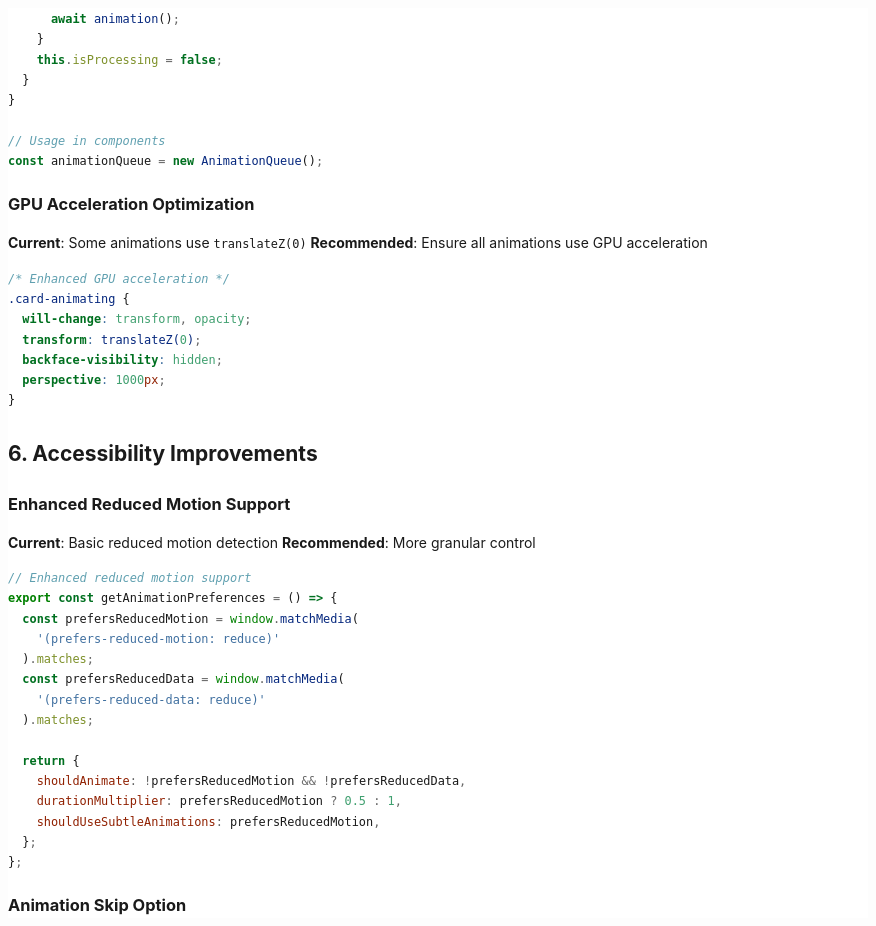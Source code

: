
 ```javascript
      await animation();
    }
    this.isProcessing = false;
  }
}

// Usage in components
const animationQueue = new AnimationQueue();
```

### GPU Acceleration Optimization

**Current**: Some animations use `translateZ(0)`
**Recommended**: Ensure all animations use GPU acceleration

```css
/* Enhanced GPU acceleration */
.card-animating {
  will-change: transform, opacity;
  transform: translateZ(0);
  backface-visibility: hidden;
  perspective: 1000px;
}
```

## 6. Accessibility Improvements

### Enhanced Reduced Motion Support

**Current**: Basic reduced motion detection
**Recommended**: More granular control

```javascript
// Enhanced reduced motion support
export const getAnimationPreferences = () => {
  const prefersReducedMotion = window.matchMedia(
    '(prefers-reduced-motion: reduce)'
  ).matches;
  const prefersReducedData = window.matchMedia(
    '(prefers-reduced-data: reduce)'
  ).matches;

  return {
    shouldAnimate: !prefersReducedMotion && !prefersReducedData,
    durationMultiplier: prefersReducedMotion ? 0.5 : 1,
    shouldUseSubtleAnimations: prefersReducedMotion,
  };
};
```

### Animation Skip Option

++++

Work instructions >>
All lines of the data that hold "prefersReducedData" need to be copied.

Response to this task >>
  const prefersReducedData = window.matchMedia(
    shouldAnimate: !prefersReducedMotion && !prefersReducedData,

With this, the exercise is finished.